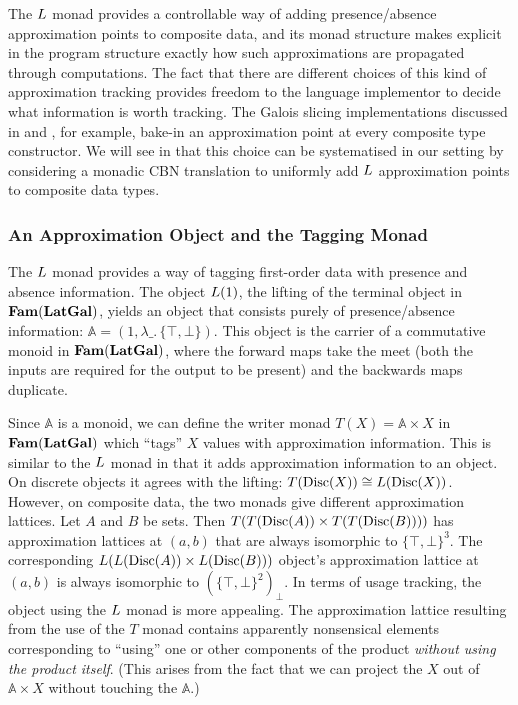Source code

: The $L$ monad provides a controllable way of adding
presence/absence approximation points to composite data, and its monad
structure makes explicit in the program structure exactly how such
approximations are propagated through computations. The fact that
there are different choices of this kind of approximation tracking
provides freedom to the language implementor to decide what
information is worth tracking. The Galois slicing implementations
discussed in \citet{perera12a} and \citet{ricciotti17}, for example,
bake-in an approximation point at every composite type constructor. We
will see in  that this choice can be
systematised in our setting by considering a monadic CBN translation
to uniformly add $L$ approximation points to composite data types.

\subsubsection{An Approximation Object and the Tagging Monad}

The $L$ monad provides a way of tagging first-order data with
presence and absence information. The object $L(1)$, the lifting
of the terminal object in $\mathbf{Fam}(\mathbf{LatGal})$, yields an object that
consists purely of presence/absence information:
$\mathbb{A} = (1, \lambda\_.\,\{\top,\bot\})$. This object is the
carrier of a commutative monoid in $\mathbf{Fam}(\mathbf{LatGal})$, where the forward
maps take the meet (both the inputs are required for the output to be
present) and the backwards maps duplicate.%

Since $\mathbb{A}$ is a monoid, we can define the writer monad
$T(X) = \mathbb{A} \times X$ in $\mathbf{Fam}(\mathbf{LatGal})$ which ``tags'' $X$
values with approximation information. This is similar to the $L$
monad in that it adds approximation information to an object. On
discrete objects it agrees with the lifting:
$T(\mathrm{Disc}(X)) \cong L(\mathrm{Disc}(X))$. However, on composite data, the two
monads give different approximation lattices. Let $A$ and $B$ be sets.
Then $T(T(\mathrm{Disc}(A)) \times T(T(\mathrm{Disc}(B))))$ has approximation lattices
at $(a,b)$ that are always isomorphic to $\{\top,\bot\}^3$. The
corresponding $L(L(\mathrm{Disc}(A)) \times L(\mathrm{Disc}(B)))$ object's
approximation lattice at $(a,b)$ is always isomorphic to
$(\{\top,\bot\}^2)_\bot$.
In terms of usage tracking, the object using the $L$ monad is more
appealing. The approximation lattice resulting from the use of the $T$
monad contains apparently nonsensical elements corresponding to
``using'' one or other components of the product \emph{without using
  the product itself}. (This arises from the fact that we can project
the $X$ out of $\mathbb{A} \times X$ without touching the
$\mathbb{A}$.)



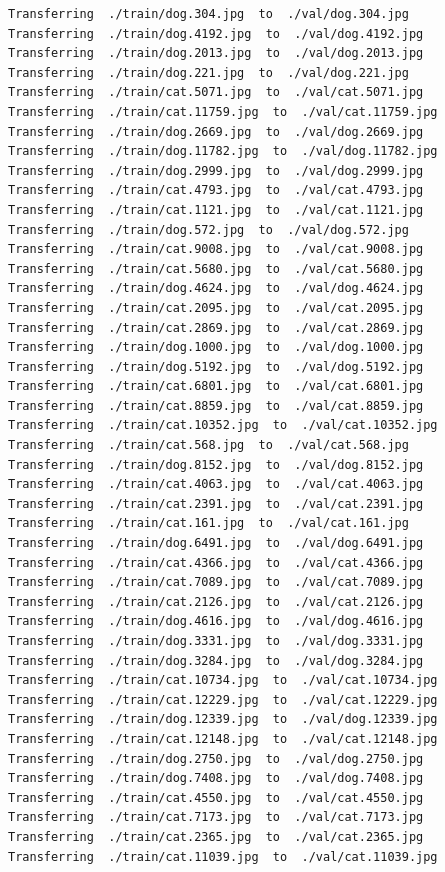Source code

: \documentclass[]{book}
\theoremstyle{definition}
\theoremstyle{definition}
\theoremstyle{definition}
\theoremstyle{remark}
\begin{document}
\begin{verbatim}
Transferring  ./train/dog.304.jpg  to  ./val/dog.304.jpg
Transferring  ./train/dog.4192.jpg  to  ./val/dog.4192.jpg
Transferring  ./train/dog.2013.jpg  to  ./val/dog.2013.jpg
Transferring  ./train/dog.221.jpg  to  ./val/dog.221.jpg
Transferring  ./train/cat.5071.jpg  to  ./val/cat.5071.jpg
Transferring  ./train/cat.11759.jpg  to  ./val/cat.11759.jpg
Transferring  ./train/dog.2669.jpg  to  ./val/dog.2669.jpg
Transferring  ./train/dog.11782.jpg  to  ./val/dog.11782.jpg
Transferring  ./train/dog.2999.jpg  to  ./val/dog.2999.jpg
Transferring  ./train/cat.4793.jpg  to  ./val/cat.4793.jpg
Transferring  ./train/cat.1121.jpg  to  ./val/cat.1121.jpg
Transferring  ./train/dog.572.jpg  to  ./val/dog.572.jpg
Transferring  ./train/cat.9008.jpg  to  ./val/cat.9008.jpg
Transferring  ./train/cat.5680.jpg  to  ./val/cat.5680.jpg
Transferring  ./train/dog.4624.jpg  to  ./val/dog.4624.jpg
Transferring  ./train/cat.2095.jpg  to  ./val/cat.2095.jpg
Transferring  ./train/cat.2869.jpg  to  ./val/cat.2869.jpg
Transferring  ./train/dog.1000.jpg  to  ./val/dog.1000.jpg
Transferring  ./train/dog.5192.jpg  to  ./val/dog.5192.jpg
Transferring  ./train/cat.6801.jpg  to  ./val/cat.6801.jpg
Transferring  ./train/cat.8859.jpg  to  ./val/cat.8859.jpg
Transferring  ./train/cat.10352.jpg  to  ./val/cat.10352.jpg
Transferring  ./train/cat.568.jpg  to  ./val/cat.568.jpg
Transferring  ./train/dog.8152.jpg  to  ./val/dog.8152.jpg
Transferring  ./train/cat.4063.jpg  to  ./val/cat.4063.jpg
Transferring  ./train/cat.2391.jpg  to  ./val/cat.2391.jpg
Transferring  ./train/cat.161.jpg  to  ./val/cat.161.jpg
Transferring  ./train/dog.6491.jpg  to  ./val/dog.6491.jpg
Transferring  ./train/cat.4366.jpg  to  ./val/cat.4366.jpg
Transferring  ./train/cat.7089.jpg  to  ./val/cat.7089.jpg
Transferring  ./train/cat.2126.jpg  to  ./val/cat.2126.jpg
Transferring  ./train/dog.4616.jpg  to  ./val/dog.4616.jpg
Transferring  ./train/dog.3331.jpg  to  ./val/dog.3331.jpg
Transferring  ./train/dog.3284.jpg  to  ./val/dog.3284.jpg
Transferring  ./train/cat.10734.jpg  to  ./val/cat.10734.jpg
Transferring  ./train/cat.12229.jpg  to  ./val/cat.12229.jpg
Transferring  ./train/dog.12339.jpg  to  ./val/dog.12339.jpg
Transferring  ./train/cat.12148.jpg  to  ./val/cat.12148.jpg
Transferring  ./train/dog.2750.jpg  to  ./val/dog.2750.jpg
Transferring  ./train/dog.7408.jpg  to  ./val/dog.7408.jpg
Transferring  ./train/cat.4550.jpg  to  ./val/cat.4550.jpg
Transferring  ./train/cat.7173.jpg  to  ./val/cat.7173.jpg
Transferring  ./train/cat.2365.jpg  to  ./val/cat.2365.jpg
Transferring  ./train/cat.11039.jpg  to  ./val/cat.11039.jpg

\end{verbatim}
\end{document}
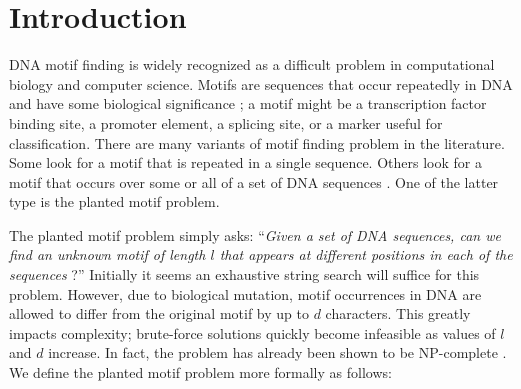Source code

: \documentclass{acm_proc_article-sp}
\begin{document}
\section{Introduction}
	DNA motif finding is widely recognized as a difficult problem in computational biology and computer science. Motifs are sequences that occur repeatedly in DNA and have some biological significance \cite{das2007survey}; a motif might be a transcription factor binding site, a promoter element, a splicing site, or a marker useful for classification. There are many variants of motif finding problem in the literature. Some look for a motif that is repeated in a single sequence. Others look for a motif that occurs over some or all of a set of DNA sequences \cite{dasari2010efficient}. One of the latter type is the planted motif problem.


	The planted motif problem simply asks: ``\emph{Given a set of DNA sequences, can we find an unknown motif of length $l$ that appears at different positions in each of the sequences} \cite{pevzner2000combinatorial}?'' Initially it seems an exhaustive string search will suffice for this problem. However, due to biological mutation, motif occurrences in DNA are allowed to differ from the original motif by up to $d$ characters. This greatly impacts complexity; brute-force solutions quickly become infeasible as values of $l$ and $d$ increase. In fact, the problem has already been shown to be NP-complete \cite{pms2014}. We define the planted motif problem more formally as follows:
\end{document}
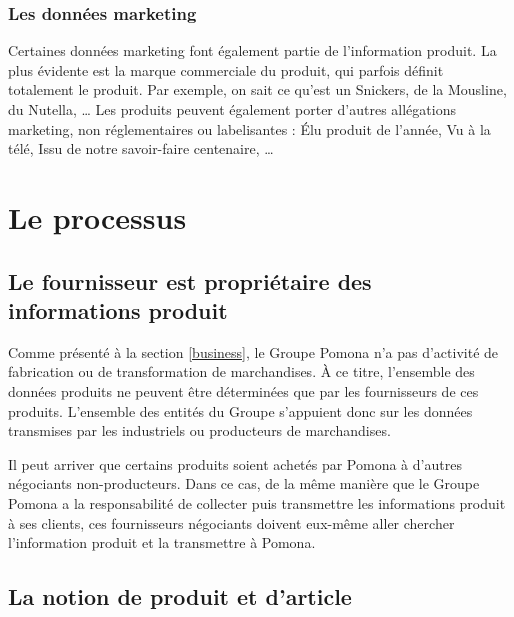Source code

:                 \subsubsection{Les données marketing}

                Certaines données marketing font également partie de l'information produit.
                La plus évidente est la marque commerciale du produit, qui parfois définit totalement le produit.
                Par exemple, on sait ce qu'est un Snickers, de la Mousline, du Nutella, \dots
                Les produits peuvent également porter d'autres allégations marketing, non réglementaires ou labelisantes : \'{E}lu produit de l'année, Vu à la télé, Issu de notre savoir-faire centenaire, \dots                

        \section{Le processus}
        
            \subsection{Le fournisseur est propriétaire des informations produit}

            Comme présenté à la section \ref{business}, le Groupe Pomona n'a pas d'activité de fabrication ou de transformation de marchandises.
            \`{A} ce titre, l'ensemble des données produits ne peuvent être déterminées que par les fournisseurs de ces produits.
            L'ensemble des entités du Groupe s'appuient donc sur les données transmises par les industriels ou producteurs de marchandises.

            Il peut arriver que certains produits soient achetés par Pomona à d'autres négociants non-producteurs.
            Dans ce cas, de la même manière que le Groupe Pomona a la responsabilité de collecter puis transmettre les informations produit à ses clients, ces fournisseurs négociants doivent eux-même aller chercher l'information produit et la transmettre à Pomona.


            \subsection{La notion de produit et d'article}

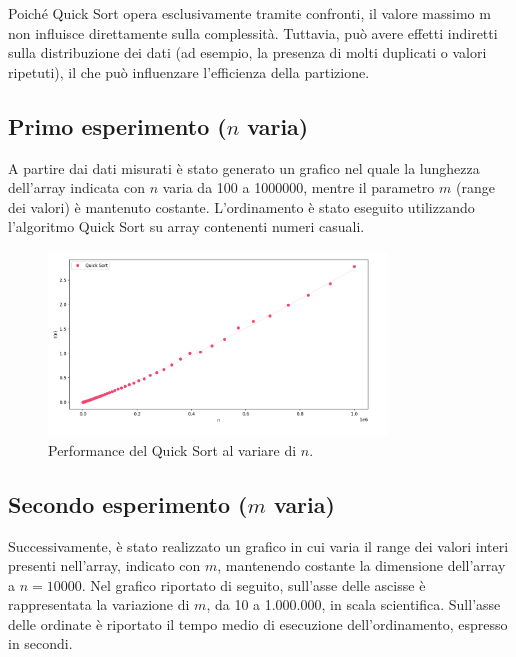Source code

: \documentclass[a4paper, 12pt, oneside]{book}
\begin{document}
\noindent
Poiché Quick Sort opera esclusivamente tramite confronti, il valore massimo m non influisce direttamente sulla complessità. Tuttavia, può avere effetti indiretti sulla distribuzione dei dati (ad esempio, la presenza di molti duplicati o valori ripetuti), il che può influenzare l'efficienza della partizione. \\

\subsection{Primo esperimento ($n$ varia)}

A partire dai dati misurati è stato generato un grafico nel quale la lunghezza dell'array indicata con \(n\) varia da 100 a 1000000, mentre il parametro \(m\) (range dei valori) è mantenuto costante. L'ordinamento è stato eseguito utilizzando l'algoritmo Quick Sort su array contenenti numeri casuali.

\begin{figure}[H]
    \centering
    \includegraphics[width=0.8\textwidth]{images/grafico_quick_sort_n.png}
    \caption{Performance del Quick Sort al variare di \(n\).}
    \label{fig:quick_sort_n}
\end{figure}

\subsection{Secondo esperimento ($m$ varia)}

\noindent Successivamente, è stato realizzato un grafico in cui varia il range dei valori interi presenti nell'array, indicato con \(m\), mantenendo costante la dimensione dell'array a \(n=10000\). Nel grafico riportato di seguito, sull'asse delle ascisse è rappresentata la variazione di \(m\), da 10 a 1.000.000, in scala scientifica. Sull'asse delle ordinate è riportato il tempo medio di esecuzione dell'ordinamento, espresso in secondi.
\end{document}
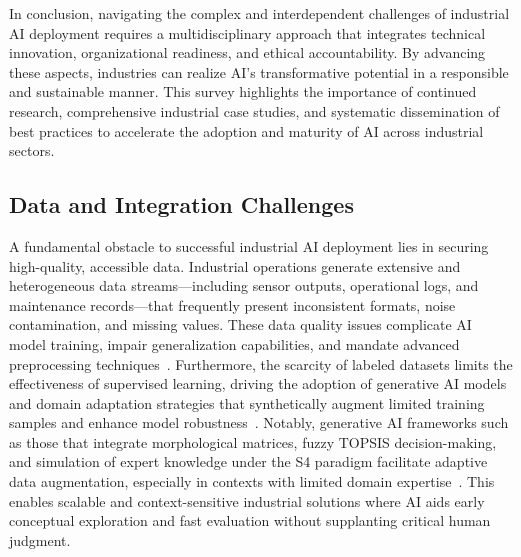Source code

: \documentclass[sigconf]{acmart}
\begin{document}
In conclusion, navigating the complex and interdependent challenges of industrial AI deployment requires a multidisciplinary approach that integrates technical innovation, organizational readiness, and ethical accountability. By advancing these aspects, industries can realize AI’s transformative potential in a responsible and sustainable manner. This survey highlights the importance of continued research, comprehensive industrial case studies, and systematic dissemination of best practices to accelerate the adoption and maturity of AI across industrial sectors.

\subsection{Data and Integration Challenges}

A fundamental obstacle to successful industrial AI deployment lies in securing high-quality, accessible data. Industrial operations generate extensive and heterogeneous data streams—including sensor outputs, operational logs, and maintenance records—that frequently present inconsistent formats, noise contamination, and missing values. These data quality issues complicate AI model training, impair generalization capabilities, and mandate advanced preprocessing techniques~\cite{ref6,ref9}. Furthermore, the scarcity of labeled datasets limits the effectiveness of supervised learning, driving the adoption of generative AI models and domain adaptation strategies that synthetically augment limited training samples and enhance model robustness~\cite{ref2,ref3}. Notably, generative AI frameworks such as those that integrate morphological matrices, fuzzy TOPSIS decision-making, and simulation of expert knowledge under the S4 paradigm facilitate adaptive data augmentation, especially in contexts with limited domain expertise~\cite{ref2}. This enables scalable and context-sensitive industrial solutions where AI aids early conceptual exploration and fast evaluation without supplanting critical human judgment.
\end{document}
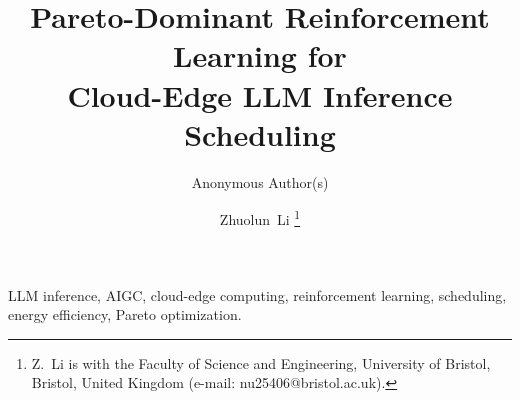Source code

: \documentclass[journal]{IEEEtran}
\title{Pareto-Dominant Reinforcement Learning for\\
Cloud-Edge LLM Inference Scheduling}
\author{Anonymous Author(s)}
\author{Zhuolun~Li
  \thanks{Z.~Li is with the Faculty of Science and Engineering,
    University of Bristol, Bristol, United Kingdom
    (e-mail: nu25406@bristol.ac.uk).}
}
\begin{document}
\maketitle



\begin{IEEEkeywords}
LLM inference, AIGC, cloud-edge computing, reinforcement learning,
scheduling, energy efficiency, Pareto optimization.
\end{IEEEkeywords}

\IEEEpeerreviewmaketitle












\end{document}
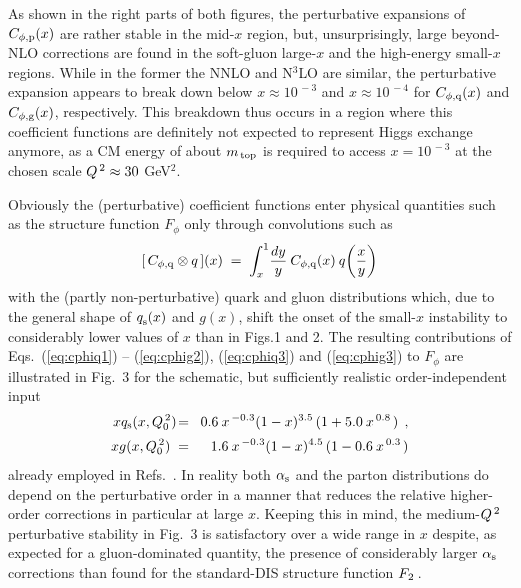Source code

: \documentclass[12pt]{article}
\newcommand{\beq}{\begin{equation}}
\newcommand{\eeq}{\end{equation}}
\newcommand{\bea}{\begin{eqnarray}}
\newcommand{\eea}{\end{eqnarray}}
\newcommand{\nn}{\nonumber}
\newcommand{\as}{\alpha_{\rm s}}
\begin{document}
As shown in the right parts of both figures, the perturbative expansions of
$C_{\rm \phi, p}(x)$ are rather stable in the mid-$x$ region, but,
unsurprisingly, large beyond-NLO corrections are found in the soft-gluon 
large-$x$ and the high-energy small-$x$ regions. While in the former the NNLO 
and N$^3$LO are similar, the perturbative expansion appears to break down below
$x \approx 10^{\,-3}$ and $x \approx 10^{\,-4}$ for $C_{\rm \phi, q}(x)$ and 
$C_{\rm \phi, g}(x)$, respectively. 
This breakdown thus occurs in a region where this coefficient functions are 
definitely not expected to represent Higgs exchange anymore, as a CM energy of 
about $m_{\,\rm top}$ is required to access $x = 10^{\,-3}$ at the chosen scale
${Q^{\, 2}}\approx 30$ GeV$^2$.

Obviously the (perturbative) coefficient functions enter physical quantities 
such as the structure function $F_\phi$ only through convolutions such as
%
\beq
\label{eq:Mconv}
  [\, C_{\rm \phi, q} \otimes q \,](x) \; = \; \int_x^1 \! \frac{dy}{y} 
  \: C_{\rm \phi, q}(x) \: q \!\left( \frac{x}{y} \right)
\eeq
%
with the (partly non-perturbative) quark and gluon distributions which, due
to the general shape of $q_{\rm s}^{}(x)$ and $g(x)$, shift the onset of the 
small-$x$ instability to considerably lower values of $x$ than in Figs.1 and 2.
The resulting contributions of Eqs.~(\ref{eq:cphiq1}) -- (\ref{eq:cphig2}), 
(\ref{eq:cphiq3}) and (\ref{eq:cphig3}) to $F_\phi$ are illustrated in Fig.~3 
for the schematic, but sufficiently realistic order-independent input 
%
\bea
\label{eq:p-sg}
  xq_{\rm s}(x,Q_0^{\,2}) &\! = \! &
  0.6\: x^{\, -0.3} (1-x)^{3.5}\, (1 + 5.0\: x^{\, 0.8\,}) \:\: ,
\nn \\[0.5mm]
  xg (x,Q_0^{\,2})\:\: &\! = \! &
  1.6\: x^{\, -0.3} (1-x)^{4.5}\, (1 - 0.6\: x^{\, 0.3\,})
\eea
%
already employed in Refs.~\cite{MVV4,MVV5,MVV6}. In reality both $\as$ and
the parton distributions do depend on the perturbative order in a manner that
reduces the relative higher-order corrections in particular at large $x$.
Keeping this in mind, the medium-${Q^{\, 2}}$ perturbative stability in Fig.~3 is 
satisfactory over a wide range in $x$ despite, as expected for a 
gluon-dominated quantity, the presence of considerably larger $\as$ corrections
than found for the standard-DIS structure function ${F_{\:\! 2}}\,$.
\end{document}
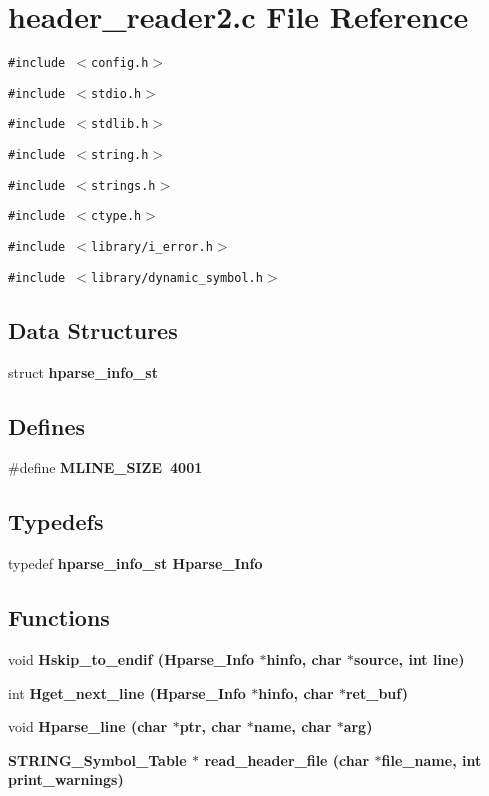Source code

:\section{header\_\-reader2.c File Reference}
\label{header__reader2_8c}
{\tt \#include $<$config.h$>$}\par
{\tt \#include $<$stdio.h$>$}\par
{\tt \#include $<$stdlib.h$>$}\par
{\tt \#include $<$string.h$>$}\par
{\tt \#include $<$strings.h$>$}\par
{\tt \#include $<$ctype.h$>$}\par
{\tt \#include $<$library/i\_\-error.h$>$}\par
{\tt \#include $<$library/dynamic\_\-symbol.h$>$}\par
\subsection*{Data Structures}
\begin{CompactItemize}
\item 
struct \bf{hparse\_\-info\_\-st}
\end{CompactItemize}
\subsection*{Defines}
\begin{CompactItemize}
\item 
\#define \bf{MLINE\_\-SIZE}~4001
\end{CompactItemize}
\subsection*{Typedefs}
\begin{CompactItemize}
\item 
typedef \bf{hparse\_\-info\_\-st} \bf{Hparse\_\-Info}
\end{CompactItemize}
\subsection*{Functions}
\begin{CompactItemize}
\item 
void \bf{Hskip\_\-to\_\-endif} (\bf{Hparse\_\-Info} $\ast$hinfo, char $\ast$source, int line)
\item 
int \bf{Hget\_\-next\_\-line} (\bf{Hparse\_\-Info} $\ast$hinfo, char $\ast$ret\_\-buf)
\item 
void \bf{Hparse\_\-line} (char $\ast$ptr, char $\ast$\bf{name}, char $\ast$arg)
\item 
\bf{STRING\_\-Symbol\_\-Table} $\ast$ \bf{read\_\-header\_\-file} (char $\ast$file\_\-name, int print\_\-warnings)
\end{CompactItemize}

------------------------------------------------------------------------

The response must hold only the lines above from the line with "Comme présenté à" through the line with "Il peut arriver", each copied exactly, both ends kept.

            Comme présenté à la section \ref{business}, le Groupe Pomona n'a pas d'activité de fabrication ou de transformation de marchandises.
            \`{A} ce titre, l'ensemble des données produits ne peuvent être déterminées que par les fournisseurs de ces produits.
            L'ensemble des entités du Groupe s'appuient donc sur les données transmises par les industriels ou producteurs de marchandises.

            Il peut arriver que certains produits soient achetés par Pomona à d'autres négociants non-producteurs.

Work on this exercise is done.